Task to carry out: Where a line in the entries below contains the word "master", count it. Return the total alone.

Saved data entries
************

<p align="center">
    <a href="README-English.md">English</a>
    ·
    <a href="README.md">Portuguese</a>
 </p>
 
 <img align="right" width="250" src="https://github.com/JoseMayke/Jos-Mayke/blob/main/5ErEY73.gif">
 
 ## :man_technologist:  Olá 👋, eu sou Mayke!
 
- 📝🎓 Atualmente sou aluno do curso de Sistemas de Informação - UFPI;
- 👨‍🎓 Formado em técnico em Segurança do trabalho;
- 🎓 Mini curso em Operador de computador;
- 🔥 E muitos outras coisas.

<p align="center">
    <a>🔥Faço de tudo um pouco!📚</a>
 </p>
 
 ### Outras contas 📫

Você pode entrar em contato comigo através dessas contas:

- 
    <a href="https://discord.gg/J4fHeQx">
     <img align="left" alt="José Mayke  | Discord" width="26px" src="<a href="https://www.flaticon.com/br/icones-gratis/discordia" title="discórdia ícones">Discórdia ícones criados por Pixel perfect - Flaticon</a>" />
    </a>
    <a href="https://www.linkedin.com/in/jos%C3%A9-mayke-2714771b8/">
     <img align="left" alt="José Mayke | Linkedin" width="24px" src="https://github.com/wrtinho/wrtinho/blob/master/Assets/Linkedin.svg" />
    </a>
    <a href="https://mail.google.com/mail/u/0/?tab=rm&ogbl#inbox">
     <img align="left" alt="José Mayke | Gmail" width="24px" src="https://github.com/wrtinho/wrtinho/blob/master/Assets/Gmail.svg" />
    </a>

************

Answer section: 2